Down to the last line, the material below should be reproduced exactly.

Records provided:

════════════════

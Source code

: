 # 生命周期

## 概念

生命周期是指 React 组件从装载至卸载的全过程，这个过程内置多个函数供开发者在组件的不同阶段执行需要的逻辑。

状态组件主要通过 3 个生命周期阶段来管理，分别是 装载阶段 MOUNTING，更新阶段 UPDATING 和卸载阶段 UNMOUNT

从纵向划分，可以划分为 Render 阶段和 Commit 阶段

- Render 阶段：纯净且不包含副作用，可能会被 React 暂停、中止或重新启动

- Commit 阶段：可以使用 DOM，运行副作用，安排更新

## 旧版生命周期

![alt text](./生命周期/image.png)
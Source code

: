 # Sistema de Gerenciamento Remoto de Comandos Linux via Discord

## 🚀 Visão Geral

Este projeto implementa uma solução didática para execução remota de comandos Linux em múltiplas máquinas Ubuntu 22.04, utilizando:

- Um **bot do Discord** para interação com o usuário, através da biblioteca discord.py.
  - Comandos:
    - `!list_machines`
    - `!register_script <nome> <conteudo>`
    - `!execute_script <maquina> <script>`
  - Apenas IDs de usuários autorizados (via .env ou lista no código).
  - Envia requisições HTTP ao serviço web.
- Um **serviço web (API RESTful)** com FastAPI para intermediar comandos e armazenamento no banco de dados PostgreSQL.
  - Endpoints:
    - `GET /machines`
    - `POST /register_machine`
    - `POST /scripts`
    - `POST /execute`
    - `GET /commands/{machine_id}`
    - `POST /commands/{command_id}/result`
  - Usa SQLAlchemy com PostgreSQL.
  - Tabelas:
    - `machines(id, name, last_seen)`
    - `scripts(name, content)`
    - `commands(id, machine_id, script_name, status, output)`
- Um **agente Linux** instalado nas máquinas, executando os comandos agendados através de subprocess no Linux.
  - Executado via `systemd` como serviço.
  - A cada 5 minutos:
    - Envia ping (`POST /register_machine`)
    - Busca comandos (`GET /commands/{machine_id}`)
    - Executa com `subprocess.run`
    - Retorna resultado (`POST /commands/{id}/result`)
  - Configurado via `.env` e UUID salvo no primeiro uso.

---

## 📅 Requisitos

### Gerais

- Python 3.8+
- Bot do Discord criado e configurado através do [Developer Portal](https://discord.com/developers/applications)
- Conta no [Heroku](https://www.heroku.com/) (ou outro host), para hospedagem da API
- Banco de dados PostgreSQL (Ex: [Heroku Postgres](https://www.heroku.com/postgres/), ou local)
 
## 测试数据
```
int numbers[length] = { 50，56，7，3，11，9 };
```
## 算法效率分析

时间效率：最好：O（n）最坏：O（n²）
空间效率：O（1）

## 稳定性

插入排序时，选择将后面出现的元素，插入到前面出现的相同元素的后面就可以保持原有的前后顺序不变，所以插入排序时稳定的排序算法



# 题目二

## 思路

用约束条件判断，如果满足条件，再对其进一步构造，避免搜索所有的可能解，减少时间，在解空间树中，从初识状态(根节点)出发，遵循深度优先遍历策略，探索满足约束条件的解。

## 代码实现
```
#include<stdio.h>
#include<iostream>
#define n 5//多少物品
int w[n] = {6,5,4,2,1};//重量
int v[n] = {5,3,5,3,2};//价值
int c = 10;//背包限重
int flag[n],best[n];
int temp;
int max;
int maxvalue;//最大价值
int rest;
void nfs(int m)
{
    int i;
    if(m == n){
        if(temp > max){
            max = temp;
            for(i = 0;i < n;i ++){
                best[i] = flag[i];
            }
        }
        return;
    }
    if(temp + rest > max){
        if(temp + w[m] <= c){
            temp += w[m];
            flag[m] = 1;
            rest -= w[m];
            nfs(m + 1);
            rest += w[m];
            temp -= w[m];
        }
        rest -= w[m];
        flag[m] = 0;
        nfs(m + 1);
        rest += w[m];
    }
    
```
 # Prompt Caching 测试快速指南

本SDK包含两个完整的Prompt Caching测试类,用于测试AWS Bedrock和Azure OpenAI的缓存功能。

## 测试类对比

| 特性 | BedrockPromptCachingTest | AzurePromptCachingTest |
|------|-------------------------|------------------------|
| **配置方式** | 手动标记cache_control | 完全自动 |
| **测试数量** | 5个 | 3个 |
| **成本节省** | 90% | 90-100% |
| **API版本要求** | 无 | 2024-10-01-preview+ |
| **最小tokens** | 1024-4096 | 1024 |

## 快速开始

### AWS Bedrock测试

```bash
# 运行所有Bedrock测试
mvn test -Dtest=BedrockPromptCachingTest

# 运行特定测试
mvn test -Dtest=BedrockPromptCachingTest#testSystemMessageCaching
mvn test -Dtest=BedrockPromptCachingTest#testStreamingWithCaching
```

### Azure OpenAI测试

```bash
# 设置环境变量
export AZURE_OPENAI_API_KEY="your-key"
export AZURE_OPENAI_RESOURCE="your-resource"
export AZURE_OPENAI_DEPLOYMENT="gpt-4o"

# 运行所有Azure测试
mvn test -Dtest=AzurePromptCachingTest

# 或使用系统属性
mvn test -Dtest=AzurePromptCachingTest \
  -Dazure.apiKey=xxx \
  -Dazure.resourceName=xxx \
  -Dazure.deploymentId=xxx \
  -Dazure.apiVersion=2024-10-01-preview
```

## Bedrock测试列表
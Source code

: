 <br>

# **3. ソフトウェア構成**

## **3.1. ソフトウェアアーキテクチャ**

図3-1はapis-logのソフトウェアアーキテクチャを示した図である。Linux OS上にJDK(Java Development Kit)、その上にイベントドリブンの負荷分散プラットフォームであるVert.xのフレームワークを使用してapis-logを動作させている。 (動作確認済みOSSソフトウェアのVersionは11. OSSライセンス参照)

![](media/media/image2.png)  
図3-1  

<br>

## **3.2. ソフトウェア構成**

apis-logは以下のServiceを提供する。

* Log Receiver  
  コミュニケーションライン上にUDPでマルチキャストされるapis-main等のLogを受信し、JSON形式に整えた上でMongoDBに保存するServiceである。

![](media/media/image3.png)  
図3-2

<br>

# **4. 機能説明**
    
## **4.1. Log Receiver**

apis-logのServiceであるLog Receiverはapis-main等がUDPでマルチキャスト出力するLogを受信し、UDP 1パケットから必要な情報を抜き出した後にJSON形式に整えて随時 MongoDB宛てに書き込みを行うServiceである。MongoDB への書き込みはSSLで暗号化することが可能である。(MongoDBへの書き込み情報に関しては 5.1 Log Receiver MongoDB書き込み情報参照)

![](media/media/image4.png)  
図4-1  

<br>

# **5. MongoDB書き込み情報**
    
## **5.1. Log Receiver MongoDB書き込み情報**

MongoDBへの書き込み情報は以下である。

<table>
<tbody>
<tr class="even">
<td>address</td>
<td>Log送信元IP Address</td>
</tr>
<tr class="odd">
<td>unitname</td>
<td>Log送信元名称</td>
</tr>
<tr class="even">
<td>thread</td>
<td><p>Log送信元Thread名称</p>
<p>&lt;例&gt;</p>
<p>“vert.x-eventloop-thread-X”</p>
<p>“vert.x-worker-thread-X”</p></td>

════════════════

Problem solution:
Source code

: # 生命周期

## 概念

生命周期是指 React 组件从装载至卸载的全过程，这个过程内置多个函数供开发者在组件的不同阶段执行需要的逻辑。

状态组件主要通过 3 个生命周期阶段来管理，分别是 装载阶段 MOUNTING，更新阶段 UPDATING 和卸载阶段 UNMOUNT

从纵向划分，可以划分为 Render 阶段和 Commit 阶段

- Render 阶段：纯净且不包含副作用，可能会被 React 暂停、中止或重新启动

- Commit 阶段：可以使用 DOM，运行副作用，安排更新

## 旧版生命周期

![alt text](./生命周期/image.png)
Source code

: # Sistema de Gerenciamento Remoto de Comandos Linux via Discord

## 🚀 Visão Geral

Este projeto implementa uma solução didática para execução remota de comandos Linux em múltiplas máquinas Ubuntu 22.04, utilizando:

- Um **bot do Discord** para interação com o usuário, através da biblioteca discord.py.
  - Comandos:
    - `!list_machines`
    - `!register_script <nome> <conteudo>`
    - `!execute_script <maquina> <script>`
  - Apenas IDs de usuários autorizados (via .env ou lista no código).
  - Envia requisições HTTP ao serviço web.
- Um **serviço web (API RESTful)** com FastAPI para intermediar comandos e armazenamento no banco de dados PostgreSQL.
  - Endpoints:
    - `GET /machines`
    - `POST /register_machine`
    - `POST /scripts`
    - `POST /execute`
    - `GET /commands/{machine_id}`
    - `POST /commands/{command_id}/result`
  - Usa SQLAlchemy com PostgreSQL.
  - Tabelas:
    - `machines(id, name, last_seen)`
    - `scripts(name, content)`
    - `commands(id, machine_id, script_name, status, output)`
- Um **agente Linux** instalado nas máquinas, executando os comandos agendados através de subprocess no Linux.
  - Executado via `systemd` como serviço.
  - A cada 5 minutos:
    - Envia ping (`POST /register_machine`)
    - Busca comandos (`GET /commands/{machine_id}`)
    - Executa com `subprocess.run`
    - Retorna resultado (`POST /commands/{id}/result`)
  - Configurado via `.env` e UUID salvo no primeiro uso.

---

## 📅 Requisitos

### Gerais

- Python 3.8+
- Bot do Discord criado e configurado através do [Developer Portal](https://discord.com/developers/applications)
- Conta no [Heroku](https://www.heroku.com/) (ou outro host), para hospedagem da API
- Banco de dados PostgreSQL (Ex: [Heroku Postgres](https://www.heroku.com/postgres/), ou local)
 
## 测试数据
```
int numbers[length] = { 50，56，7，3，11，9 };
```
## 算法效率分析

时间效率：最好：O（n）最坏：O（n²）
空间效率：O（1）

## 稳定性

插入排序时，选择将后面出现的元素，插入到前面出现的相同元素的后面就可以保持原有的前后顺序不变，所以插入排序时稳定的排序算法



# 题目二

## 思路

用约束条件判断，如果满足条件，再对其进一步构造，避免搜索所有的可能解，减少时间，在解空间树中，从初识状态(根节点)出发，遵循深度优先遍历策略，探索满足约束条件的解。

## 代码实现
```
#include<stdio.h>
#include<iostream>
#define n 5//多少物品
int w[n] = {6,5,4,2,1};//重量
int v[n] = {5,3,5,3,2};//价值
int c = 10;//背包限重
int flag[n],best[n];
int temp;
int max;
int maxvalue;//最大价值
int rest;
void nfs(int m)
{
    int i;
    if(m == n){
        if(temp > max){
            max = temp;
            for(i = 0;i < n;i ++){
                best[i] = flag[i];
            }
        }
        return;
    }
    if(temp + rest > max){
        if(temp + w[m] <= c){
            temp += w[m];
            flag[m] = 1;
            rest -= w[m];
            nfs(m + 1);
            rest += w[m];
            temp -= w[m];
        }
        rest -= w[m];
        flag[m] = 0;
        nfs(m + 1);
        rest += w[m];
    }
    
```
 # Prompt Caching 测试快速指南

本SDK包含两个完整的Prompt Caching测试类,用于测试AWS Bedrock和Azure OpenAI的缓存功能。

## 测试类对比

| 特性 | BedrockPromptCachingTest | AzurePromptCachingTest |
|------|-------------------------|------------------------|
| **配置方式** | 手动标记cache_control | 完全自动 |
| **测试数量** | 5个 | 3个 |
| **成本节省** | 90% | 90-100% |
| **API版本要求** | 无 | 2024-10-01-preview+ |
| **最小tokens** | 1024-4096 | 1024 |

## 快速开始

### AWS Bedrock测试

```bash
# 运行所有Bedrock测试
mvn test -Dtest=BedrockPromptCachingTest

# 运行特定测试
mvn test -Dtest=BedrockPromptCachingTest#testSystemMessageCaching
mvn test -Dtest=BedrockPromptCachingTest#testStreamingWithCaching
```

### Azure OpenAI测试

```bash
# 设置环境变量
export AZURE_OPENAI_API_KEY="your-key"
export AZURE_OPENAI_RESOURCE="your-resource"
export AZURE_OPENAI_DEPLOYMENT="gpt-4o"

# 运行所有Azure测试
mvn test -Dtest=AzurePromptCachingTest

# 或使用系统属性
mvn test -Dtest=AzurePromptCachingTest \
  -Dazure.apiKey=xxx \
  -Dazure.resourceName=xxx \
  -Dazure.deploymentId=xxx \
  -Dazure.apiVersion=2024-10-01-preview
```

## Bedrock测试列表
Source code

: <br>

# **3. ソフトウェア構成**

## **3.1. ソフトウェアアーキテクチャ**

図3-1はapis-logのソフトウェアアーキテクチャを示した図である。Linux OS上にJDK(Java Development Kit)、その上にイベントドリブンの負荷分散プラットフォームであるVert.xのフレームワークを使用してapis-logを動作させている。 (動作確認済みOSSソフトウェアのVersionは11. OSSライセンス参照)

![](media/media/image2.png)  
図3-1  

<br>

## **3.2. ソフトウェア構成**

apis-logは以下のServiceを提供する。

* Log Receiver  
  コミュニケーションライン上にUDPでマルチキャストされるapis-main等のLogを受信し、JSON形式に整えた上でMongoDBに保存するServiceである。

![](media/media/image3.png)  
図3-2

<br>

# **4. 機能説明**
    
## **4.1. Log Receiver**

apis-logのServiceであるLog Receiverはapis-main等がUDPでマルチキャスト出力するLogを受信し、UDP 1パケットから必要な情報を抜き出した後にJSON形式に整えて随時 MongoDB宛てに書き込みを行うServiceである。MongoDB への書き込みはSSLで暗号化することが可能である。(MongoDBへの書き込み情報に関しては 5.1 Log Receiver MongoDB書き込み情報参照)

![](media/media/image4.png)  
図4-1  

<br>

# **5. MongoDB書き込み情報**
    
## **5.1. Log Receiver MongoDB書き込み情報**

MongoDBへの書き込み情報は以下である。

<table>
<tbody>
<tr class="even">
<td>address</td>
<td>Log送信元IP Address</td>
</tr>
<tr class="odd">
<td>unitname</td>
<td>Log送信元名称</td>
</tr>
<tr class="even">
<td>thread</td>
<td><p>Log送信元Thread名称</p>
<p>&lt;例&gt;</p>
<p>“vert.x-eventloop-thread-X”</p>
<p>“vert.x-worker-thread-X”</p></td>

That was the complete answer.